Fast forward a few months from Bert’s blog post, we re-dedicated the team to creating a portal into this information that our customers could access. It’s up and running today in beta. One thing is for certain, every time we look at the information and fields being gathered, we can think up hundreds of reports we want to write, trends we want to track, statistics we want to pull. Our executives want more and more each day – information is key, data is the new gold. Or as Debra Danielson put it at the CA Exchange event “Data is the new oil“.
So back to the event and my attendance in the Big Data sessions. I found out there that I’m not alone in this dilemma and that we have a team of experts called Data Scientists that can help us find the hidden trends in our data or determine things we can predict from the information we collect. I’m excited for the prospect of people (other than our team of 3) looking at this information to help our customers gain more value from their data. Imagine if we could predict when a customer would need more capacity or new services and get in front of that with a phone call/touch point. Customer engagement to the next level and we’re not even retail shops predicting the next thing they should show you on the shelves based on your browsing habits.

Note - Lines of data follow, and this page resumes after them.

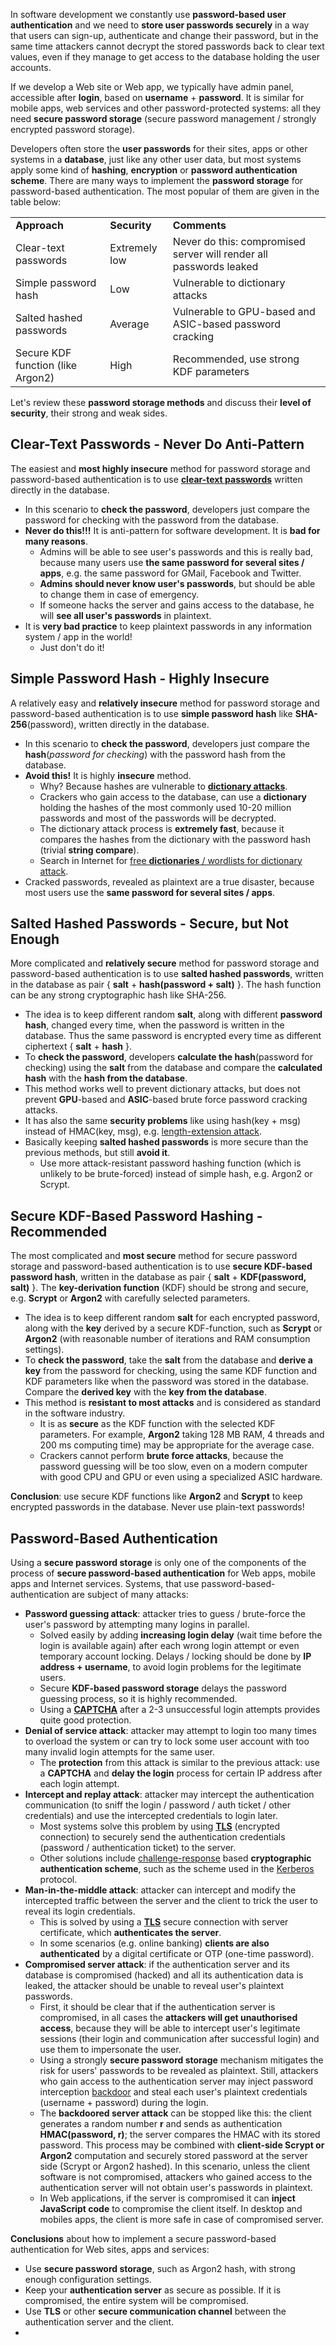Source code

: In software development we constantly use **password-based user authentication** and we need to **store user passwords securely** in a way that users can sign-up, authenticate and change their password, but in the same time attackers cannot decrypt the stored passwords back to clear text values, even if they manage to get access to the database holding the user accounts.

If we develop a Web site or Web app, we typically have admin panel, accessible after **login**, based on **username** + **password**. It is similar for mobile apps, web services and other password-protected systems: all they need **secure password storage** (secure password management / strongly encrypted password storage).

Developers often store the **user passwords** for their sites, apps or other systems in a **database**, just like any other user data, but most systems apply some kind of **hashing**, **encryption** or **password authentication scheme**. There are many ways to implement the **password storage** for password-based authentication. The most popular of them are given in the table below:

|                                   |               |                                                                    |
| --------------------------------- | ------------- | ------------------------------------------------------------------ |
| **Approach**                      | **Security**  | **Comments**                                                       |
| Clear-text passwords              | Extremely low | Never do this: compromised server will render all passwords leaked |
| Simple password hash              | Low           | Vulnerable to dictionary attacks                                   |
| Salted hashed passwords           | Average       | Vulnerable to GPU-based and ASIC-based password cracking           |
| Secure KDF function (like Argon2) | High          | Recommended, use strong KDF parameters                             |

Let's review these **password storage methods** and discuss their **level of security**, their strong and weak sides.

## Clear-Text Passwords - Never Do Anti-Pattern

The easiest and **most highly insecure** method for password storage and password-based authentication is to use [**clear-text passwords**](https://en.wikipedia.org/wiki/Plaintext) written directly in the database.

* In this scenario to **check the password**, developers just compare the password for checking with the password from the database.
* **Never do this!!!** It is anti-pattern for software development. It is **bad for many reasons**.
  * Admins will be able to see user's passwords and this is really bad, because many users use **the same password for several sites / apps**, e.g. the same password for GMail, Facebook and Twitter.
  * **Admins should never know user's passwords**, but should be able to change them in case of emergency.
  * If someone hacks the server and gains access to the database, he will **see all user's passwords** in plaintext.
* It is **very bad practice** to keep plaintext passwords in any information system / app in the world!
  * Just don't do it!

## Simple Password Hash - Highly Insecure

A relatively easy and **relatively insecure** method for password storage and password-based authentication is to use **simple password hash** like **SHA-256**(password), written directly in the database.

* In this scenario to **check the password**, developers just compare the **hash**(_password for checking_) with the password hash from the database.
* **Avoid this!** It is highly **insecure** method.
  * Why? Because hashes are vulnerable to [**dictionary attacks**](https://en.wikipedia.org/wiki/Dictionary\_attack).
  * Crackers who gain access to the database, can use a **dictionary** holding the hashes of the most commonly used 10-20 million passwords and most of the passwords will be decrypted.
  * The dictionary attack process is **extremely fast**, because it compares the hashes from the dictionary with the password hash (trivial **string compare**).
  * Search in Internet for [free **dictionaries** / wordlists for dictionary attack](https://www.google.com/search?q=password+cracking+dictionary+download).
* Cracked passwords, revealed as plaintext are a true disaster, because most users use the **same password for several sites / apps**.

## Salted Hashed Passwords - Secure, but Not Enough

More complicated and **relatively secure** method for password storage and password-based authentication is to use **salted hashed passwords**, written in the database as pair { **salt** + **hash(password + salt)** }. The hash function can be any strong cryptographic hash like SHA-256.

* The idea is to keep different random **salt**, along with different **password hash**, changed every time, when the password is written in the database. Thus the same password is encrypted every time as different ciphertext { **salt** + **hash** }.
* To **check the password**, developers **calculate the hash**(password for checking) using the **salt** from the database and compare the **calculated hash** with the **hash from the database**.
* This method works well to prevent dictionary attacks, but does not prevent **GPU**-based and **ASIC**-based brute force password cracking attacks.
* It has also the same **security problems** like using hash(key + msg) instead of HMAC(key, msg), e.g. [length-extension attack](https://en.wikipedia.org/wiki/Length\_extension\_attack).
* Basically keeping **salted hashed passwords** is more secure than the previous methods, but still **avoid it**.
  * Use more attack-resistant password hashing function (which is unlikely to be brute-forced) instead of simple hash, e.g. Argon2 or Scrypt.

## Secure KDF-Based Password Hashing - Recommended

The most complicated and **most secure** method for secure password storage and password-based authentication is to use **secure KDF-based password hash**, written in the database as pair { **salt** + **KDF(password, salt)** }. The **key-derivation function** (KDF) should be strong and secure, e.g. **Scrypt** or **Argon2** with carefully selected parameters.

* The idea is to keep different random **salt** for each encrypted password, along with the **key** derived by a secure KDF-function, such as **Scrypt** or **Argon2** (with reasonable number of iterations and RAM consumption settings).
* To **check the password**, take the **salt** from the database and **derive a key** from the password for checking, using the same KDF function and KDF parameters like when the password was stored in the database. Compare the **derived key** with the **key from the database**.
* This method is **resistant to most attacks** and is considered as standard in the software industry.
  * It is as **secure** as the KDF function with the selected KDF parameters. For example, **Argon2** taking 128 MB RAM, 4 threads and 200 ms computing time) may be appropriate for the average case.
  * Crackers cannot perform **brute force attacks**, because the password guessing will be too slow, even on a modern computer with good CPU and GPU or even using a specialized ASIC hardware.

**Conclusion**: use secure KDF functions like **Argon2** and **Scrypt** to keep encrypted passwords in the database. Never use plain-text passwords!

## Password-Based Authentication

Using a **secure password storage** is only one of the components of the process of **secure password-based authentication** for Web apps, mobile apps and Internet services. Systems, that use password-based-authentication are subject of many attacks:

* **Password guessing attack**: attacker tries to guess / brute-force the user's password by attempting many logins in parallel.
  * Solved easily by adding **increasing login delay** (wait time before the login is available again) after each wrong login attempt or even temporary account locking. Delays / locking should be done by **IP address + username**, to avoid login problems for the legitimate users.
  * Secure **KDF-based password storage** delays the password guessing process, so it is highly recommended.
  * Using a [**CAPTCHA**](https://en.wikipedia.org/wiki/CAPTCHA) after a 2-3 unsuccessful login attempts provides quite good protection.
* **Denial of service attack**: attacker may attempt to login too many times to overload the system or can try to lock some user account with too many invalid login attempts for the same user.
  * The **protection** from this attack is similar to the previous attack: use a **CAPTCHA** and **delay the login** process for certain IP address after each login attempt.
* **Intercept and replay attack**: attacker may intercept the authentication communication (to sniff the login / password / auth ticket / other credentials) and use the intercepted credentials to login later.
  * Most systems solve this problem by using [**TLS**](https://en.wikipedia.org/wiki/Transport\_Layer\_Security) (encrypted connection) to securely send the authentication credentials (password / authentication ticket) to the server.
  * Other solutions include [challenge-response](https://en.wikipedia.org/wiki/Challenge%E2%80%93response\_authentication) based **cryptographic authentication scheme**, such as the scheme used in the [Kerberos](https://en.wikipedia.org/wiki/Kerberos\_\(protocol\)) protocol.
* **Man-in-the-middle attack**: attacker can intercept and modify the intercepted traffic between the server and the client to trick the user to reveal its login credentials.
  * This is solved by using a [**TLS**](https://en.wikipedia.org/wiki/Transport\_Layer\_Security) secure connection with server certificate, which **authenticates the server**.
  * In some scenarios (e.g. online banking) **clients are also authenticated** by a digital certificate or OTP (one-time password).
* **Compromised server attack**: if the authentication server and its database is compromised (hacked) and all its authentication data is leaked, the attacker should be unable to reveal user's plaintext passwords.
  * First, it should be clear that if the authentication server is compromised, in all cases the **attackers will get unauthorised access**, because they will be able to intercept user's legitimate sessions (their login and communication after successful login) and use them to impersonate the user.
  * Using a strongly **secure password storage** mechanism mitigates the risk for users' passwords to be revealed as plaintext. Still, attackers who gain access to the authentication server may inject password interception [backdoor](https://en.wikipedia.org/wiki/Backdoor\_\(computing\)) and steal each user's plaintext credentials (username + password) during the login.
  * The **backdoored server attack** can be stopped like this: the client generates a random number **r** and sends as authentication **HMAC(password, r)**; the server compares the HMAC with its stored password. This process may be combined with **client-side Scrypt or Argon2** computation and securely stored password at the server side (Scrypt or Argon2 hashed). In this scenario, unless the client software is not compromised, attackers who gained access to the authentication server will not obtain user's passwords in plaintext.
  * In Web applications, if the server is compromised it can **inject JavaScript code** to compromise the client itself. In desktop and mobiles apps, the client is more safe in case of compromised server.

**Conclusions** about how to implement a secure password-based authentication for Web sites, apps and services:

* Use **secure password storage**, such as Argon2 hash, with strong enough configuration settings.
* Keep your **authentication server** as secure as possible. If it is compromised, the entire system will be compromised.
* Use **TLS** or other **secure communication channel** between the authentication server and the client.
*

My little Big Data dilemma is not as rare as I thought. Though we are not gathering exabytes of data each hour, we have a lot of data with a lack of capacity to consume. But once we dug in, we found value right at the surface. This is why I agree with Bernard Marr’s blog “Why the ‘Big Data’ Hype is NOT About Big or Data!”
Big Data is not about how big the data set. It’s about what you can get from the information that you never thought of before. It’s about how much more educated you can be in managing your business and understanding trends that can effect your bottom line.
My advice to software product managers and engineers: Find a way to gather data now. It doesn’t need to have a complete architecture, or standardized on the latest platform. Instead of focusing on the tools, focus on getting the information and making it meaningful for you and your customers.